* [AIM OF THE EXERCISE]:
Spot each line in the data below containing "found" and copy it.

* [STUDY MATERIAL]:

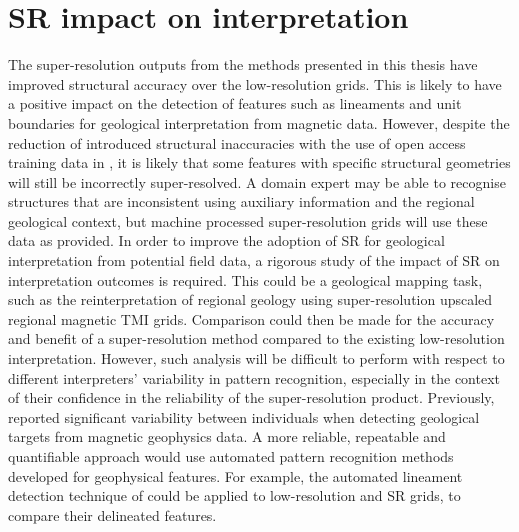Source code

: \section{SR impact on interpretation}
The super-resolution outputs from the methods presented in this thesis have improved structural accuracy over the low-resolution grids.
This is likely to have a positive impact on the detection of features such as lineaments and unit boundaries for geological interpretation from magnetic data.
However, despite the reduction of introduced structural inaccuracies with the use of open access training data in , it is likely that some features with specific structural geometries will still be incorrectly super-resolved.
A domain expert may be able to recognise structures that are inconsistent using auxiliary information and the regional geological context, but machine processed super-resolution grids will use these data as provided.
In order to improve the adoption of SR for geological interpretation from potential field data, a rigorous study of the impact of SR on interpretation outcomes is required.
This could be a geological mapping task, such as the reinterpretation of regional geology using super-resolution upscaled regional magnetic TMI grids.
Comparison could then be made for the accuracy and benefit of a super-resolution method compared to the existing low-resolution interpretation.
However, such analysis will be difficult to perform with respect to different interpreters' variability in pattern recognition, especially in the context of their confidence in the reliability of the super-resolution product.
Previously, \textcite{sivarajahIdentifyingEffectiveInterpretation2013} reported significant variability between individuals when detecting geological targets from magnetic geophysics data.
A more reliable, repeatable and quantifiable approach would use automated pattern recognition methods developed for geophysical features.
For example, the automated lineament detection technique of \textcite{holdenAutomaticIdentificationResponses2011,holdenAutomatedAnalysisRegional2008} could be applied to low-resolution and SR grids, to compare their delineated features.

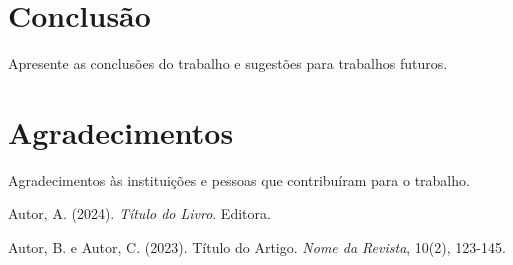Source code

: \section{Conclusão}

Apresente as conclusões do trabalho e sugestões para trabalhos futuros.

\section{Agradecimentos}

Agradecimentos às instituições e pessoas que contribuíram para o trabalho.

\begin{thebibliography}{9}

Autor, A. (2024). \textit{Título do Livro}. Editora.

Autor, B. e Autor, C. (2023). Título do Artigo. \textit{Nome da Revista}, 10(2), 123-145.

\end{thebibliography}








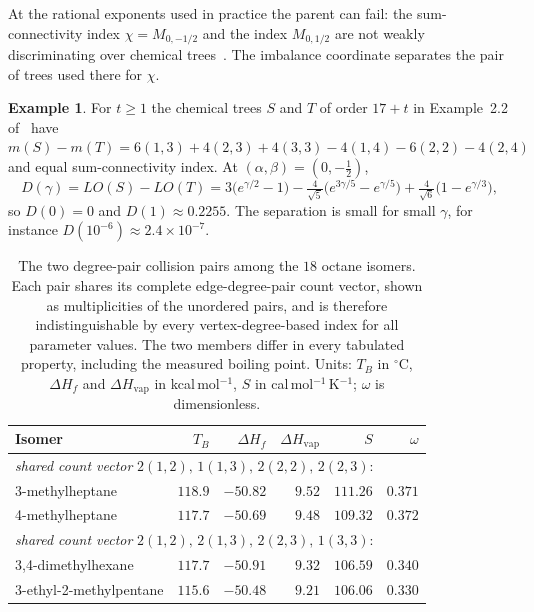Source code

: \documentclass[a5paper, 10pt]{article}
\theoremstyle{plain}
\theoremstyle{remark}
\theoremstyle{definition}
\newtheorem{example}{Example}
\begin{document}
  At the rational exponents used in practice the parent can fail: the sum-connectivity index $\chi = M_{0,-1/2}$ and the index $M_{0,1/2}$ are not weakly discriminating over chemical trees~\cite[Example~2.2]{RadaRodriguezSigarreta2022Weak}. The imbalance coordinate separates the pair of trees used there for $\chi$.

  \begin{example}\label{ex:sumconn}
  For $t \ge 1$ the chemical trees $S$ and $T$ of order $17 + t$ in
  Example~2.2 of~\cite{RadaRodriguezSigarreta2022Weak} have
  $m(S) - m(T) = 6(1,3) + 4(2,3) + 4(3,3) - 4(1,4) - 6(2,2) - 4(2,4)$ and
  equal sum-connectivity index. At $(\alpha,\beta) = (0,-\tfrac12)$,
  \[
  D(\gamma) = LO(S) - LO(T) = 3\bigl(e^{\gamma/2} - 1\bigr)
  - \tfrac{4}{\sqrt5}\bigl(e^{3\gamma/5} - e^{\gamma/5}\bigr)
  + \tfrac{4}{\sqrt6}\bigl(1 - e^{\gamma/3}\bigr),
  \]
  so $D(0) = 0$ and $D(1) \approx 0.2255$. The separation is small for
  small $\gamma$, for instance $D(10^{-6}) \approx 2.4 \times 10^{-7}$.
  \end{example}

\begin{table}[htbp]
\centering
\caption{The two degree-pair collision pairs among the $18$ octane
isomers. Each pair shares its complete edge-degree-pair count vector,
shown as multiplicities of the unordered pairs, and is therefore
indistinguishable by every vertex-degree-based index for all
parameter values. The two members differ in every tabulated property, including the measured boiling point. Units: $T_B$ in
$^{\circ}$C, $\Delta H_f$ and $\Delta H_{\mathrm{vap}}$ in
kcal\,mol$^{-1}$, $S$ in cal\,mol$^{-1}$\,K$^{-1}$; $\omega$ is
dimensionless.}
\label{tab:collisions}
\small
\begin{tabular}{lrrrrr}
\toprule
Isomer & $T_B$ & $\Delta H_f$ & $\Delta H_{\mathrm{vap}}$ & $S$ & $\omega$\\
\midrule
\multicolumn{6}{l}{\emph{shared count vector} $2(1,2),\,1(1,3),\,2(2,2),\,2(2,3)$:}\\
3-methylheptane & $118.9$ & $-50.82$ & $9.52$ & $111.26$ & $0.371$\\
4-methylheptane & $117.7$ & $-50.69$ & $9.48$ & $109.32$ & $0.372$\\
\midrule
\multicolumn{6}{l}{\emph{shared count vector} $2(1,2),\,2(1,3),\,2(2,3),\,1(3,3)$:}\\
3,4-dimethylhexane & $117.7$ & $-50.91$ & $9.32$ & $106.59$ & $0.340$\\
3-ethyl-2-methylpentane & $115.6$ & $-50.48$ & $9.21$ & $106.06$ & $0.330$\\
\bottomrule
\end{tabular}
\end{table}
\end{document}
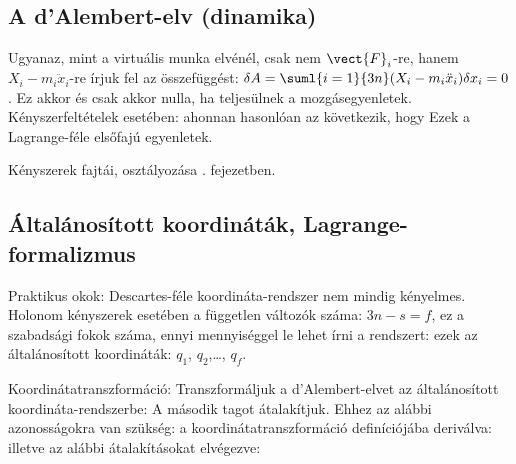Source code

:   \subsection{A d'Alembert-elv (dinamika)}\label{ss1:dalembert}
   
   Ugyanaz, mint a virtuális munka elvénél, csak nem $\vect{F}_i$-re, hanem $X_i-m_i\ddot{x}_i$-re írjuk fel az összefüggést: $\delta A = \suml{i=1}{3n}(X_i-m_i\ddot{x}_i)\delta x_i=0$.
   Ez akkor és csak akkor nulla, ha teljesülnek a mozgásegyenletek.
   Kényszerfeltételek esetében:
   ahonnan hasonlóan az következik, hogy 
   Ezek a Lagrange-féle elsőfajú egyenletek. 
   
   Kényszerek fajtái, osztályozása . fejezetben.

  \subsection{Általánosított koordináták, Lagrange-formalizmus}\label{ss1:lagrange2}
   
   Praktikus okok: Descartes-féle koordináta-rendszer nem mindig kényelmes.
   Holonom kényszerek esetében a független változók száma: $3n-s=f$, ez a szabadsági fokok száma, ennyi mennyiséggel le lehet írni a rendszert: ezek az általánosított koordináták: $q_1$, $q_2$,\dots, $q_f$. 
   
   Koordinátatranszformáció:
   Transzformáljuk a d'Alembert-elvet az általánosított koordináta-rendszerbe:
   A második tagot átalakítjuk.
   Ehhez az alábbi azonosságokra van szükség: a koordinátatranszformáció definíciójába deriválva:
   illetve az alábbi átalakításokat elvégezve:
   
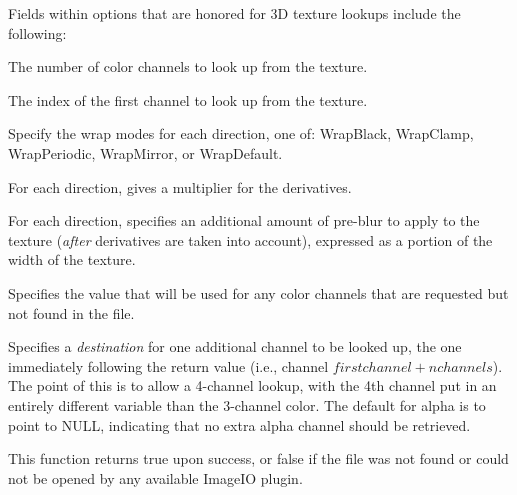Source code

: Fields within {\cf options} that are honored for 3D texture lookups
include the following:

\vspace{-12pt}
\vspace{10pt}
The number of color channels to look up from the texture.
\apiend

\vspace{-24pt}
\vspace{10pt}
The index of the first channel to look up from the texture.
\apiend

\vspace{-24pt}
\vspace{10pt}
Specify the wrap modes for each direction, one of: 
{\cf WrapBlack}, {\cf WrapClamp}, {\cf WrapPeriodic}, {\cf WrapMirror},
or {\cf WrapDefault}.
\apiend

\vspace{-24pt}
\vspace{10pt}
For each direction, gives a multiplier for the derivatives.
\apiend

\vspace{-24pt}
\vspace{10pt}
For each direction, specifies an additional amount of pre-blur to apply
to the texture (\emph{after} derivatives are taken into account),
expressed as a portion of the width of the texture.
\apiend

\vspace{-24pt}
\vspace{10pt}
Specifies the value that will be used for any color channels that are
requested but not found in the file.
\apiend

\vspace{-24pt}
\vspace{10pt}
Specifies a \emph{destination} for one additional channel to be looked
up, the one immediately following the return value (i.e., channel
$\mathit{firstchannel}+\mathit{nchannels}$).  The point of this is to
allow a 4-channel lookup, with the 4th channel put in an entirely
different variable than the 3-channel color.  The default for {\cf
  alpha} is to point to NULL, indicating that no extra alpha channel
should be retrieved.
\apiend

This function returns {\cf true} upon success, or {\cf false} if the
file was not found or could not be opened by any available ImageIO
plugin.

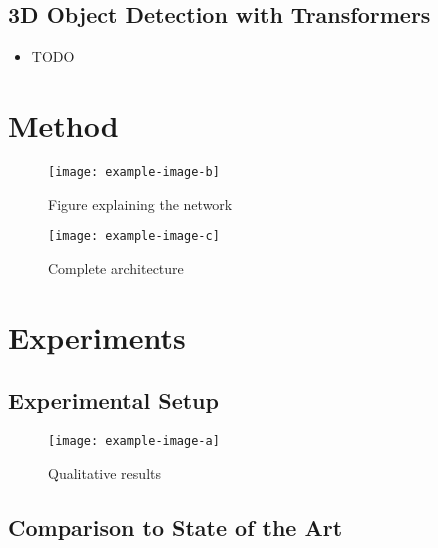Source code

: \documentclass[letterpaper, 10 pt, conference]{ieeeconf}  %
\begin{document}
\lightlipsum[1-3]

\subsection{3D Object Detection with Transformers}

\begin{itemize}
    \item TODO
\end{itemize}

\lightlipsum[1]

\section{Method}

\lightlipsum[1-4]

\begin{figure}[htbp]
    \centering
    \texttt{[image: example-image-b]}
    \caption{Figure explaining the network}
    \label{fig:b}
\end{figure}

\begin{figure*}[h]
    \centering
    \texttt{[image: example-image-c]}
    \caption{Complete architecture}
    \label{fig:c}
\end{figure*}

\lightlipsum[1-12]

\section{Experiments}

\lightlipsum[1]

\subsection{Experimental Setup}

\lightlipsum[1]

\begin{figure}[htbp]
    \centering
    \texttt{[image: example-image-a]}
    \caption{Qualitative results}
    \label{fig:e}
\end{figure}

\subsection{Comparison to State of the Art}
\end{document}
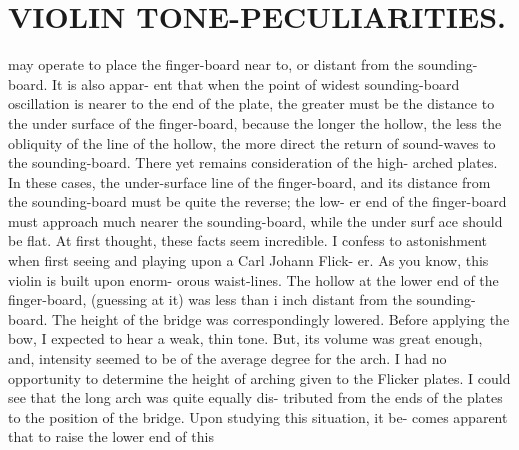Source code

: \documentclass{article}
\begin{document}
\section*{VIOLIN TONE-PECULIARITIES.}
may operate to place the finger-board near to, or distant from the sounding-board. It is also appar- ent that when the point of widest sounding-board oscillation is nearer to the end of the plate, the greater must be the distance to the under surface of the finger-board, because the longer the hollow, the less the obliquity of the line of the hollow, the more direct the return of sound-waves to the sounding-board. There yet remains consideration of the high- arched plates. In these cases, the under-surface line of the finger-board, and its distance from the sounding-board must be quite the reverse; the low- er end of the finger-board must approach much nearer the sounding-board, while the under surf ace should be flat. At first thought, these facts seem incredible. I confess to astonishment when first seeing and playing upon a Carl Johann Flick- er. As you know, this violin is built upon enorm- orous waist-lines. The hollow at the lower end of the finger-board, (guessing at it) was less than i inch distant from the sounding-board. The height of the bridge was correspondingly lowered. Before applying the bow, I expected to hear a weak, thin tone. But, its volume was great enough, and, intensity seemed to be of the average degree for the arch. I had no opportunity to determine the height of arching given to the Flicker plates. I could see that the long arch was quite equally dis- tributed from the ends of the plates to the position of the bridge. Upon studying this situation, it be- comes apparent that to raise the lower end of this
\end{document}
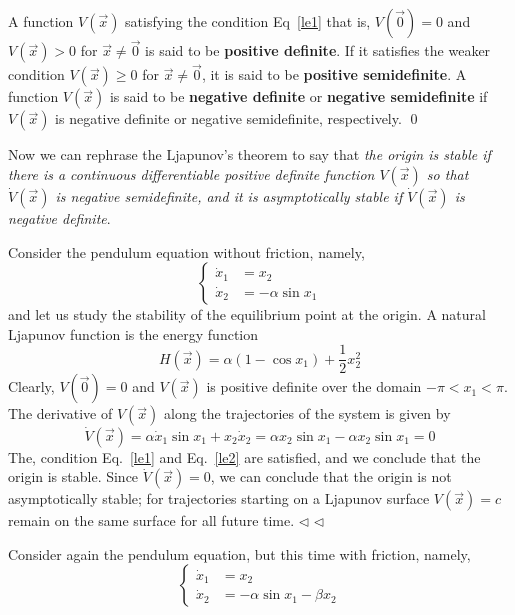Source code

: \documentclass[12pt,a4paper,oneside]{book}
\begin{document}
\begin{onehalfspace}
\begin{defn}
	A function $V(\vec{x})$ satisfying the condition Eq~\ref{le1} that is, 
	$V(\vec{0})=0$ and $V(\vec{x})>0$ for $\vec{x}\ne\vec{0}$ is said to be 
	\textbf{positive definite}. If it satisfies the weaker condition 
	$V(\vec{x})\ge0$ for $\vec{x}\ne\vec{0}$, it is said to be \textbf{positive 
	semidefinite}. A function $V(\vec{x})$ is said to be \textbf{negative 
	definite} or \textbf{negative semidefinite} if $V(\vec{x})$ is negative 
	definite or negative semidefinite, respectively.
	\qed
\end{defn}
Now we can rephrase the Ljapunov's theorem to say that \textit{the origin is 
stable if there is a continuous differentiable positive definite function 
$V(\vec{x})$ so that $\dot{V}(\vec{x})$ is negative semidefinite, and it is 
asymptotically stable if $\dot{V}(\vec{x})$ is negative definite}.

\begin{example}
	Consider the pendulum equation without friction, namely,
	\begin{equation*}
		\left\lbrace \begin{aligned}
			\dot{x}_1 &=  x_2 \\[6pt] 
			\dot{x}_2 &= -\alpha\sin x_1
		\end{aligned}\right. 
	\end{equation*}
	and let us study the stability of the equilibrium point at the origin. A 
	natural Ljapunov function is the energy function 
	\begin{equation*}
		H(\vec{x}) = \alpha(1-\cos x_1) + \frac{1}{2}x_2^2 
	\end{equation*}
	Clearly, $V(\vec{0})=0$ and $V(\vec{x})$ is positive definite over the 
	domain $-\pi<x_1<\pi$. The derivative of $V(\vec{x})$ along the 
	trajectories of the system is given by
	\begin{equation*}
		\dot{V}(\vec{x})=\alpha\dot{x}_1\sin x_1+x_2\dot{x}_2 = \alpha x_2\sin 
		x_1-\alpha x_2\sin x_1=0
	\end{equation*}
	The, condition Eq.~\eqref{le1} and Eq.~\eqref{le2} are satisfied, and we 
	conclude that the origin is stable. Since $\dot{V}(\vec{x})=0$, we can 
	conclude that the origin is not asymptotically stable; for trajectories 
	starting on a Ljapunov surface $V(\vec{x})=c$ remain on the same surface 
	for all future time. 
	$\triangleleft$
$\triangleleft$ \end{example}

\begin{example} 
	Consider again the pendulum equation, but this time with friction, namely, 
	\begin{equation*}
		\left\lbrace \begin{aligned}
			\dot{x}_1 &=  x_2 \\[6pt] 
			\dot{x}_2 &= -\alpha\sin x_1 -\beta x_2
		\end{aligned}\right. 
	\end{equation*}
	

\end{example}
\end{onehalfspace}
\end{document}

* [REPLY TO THE TASK]:
requested but not found in the file.
file was not found or could not be opened by any available ImageIO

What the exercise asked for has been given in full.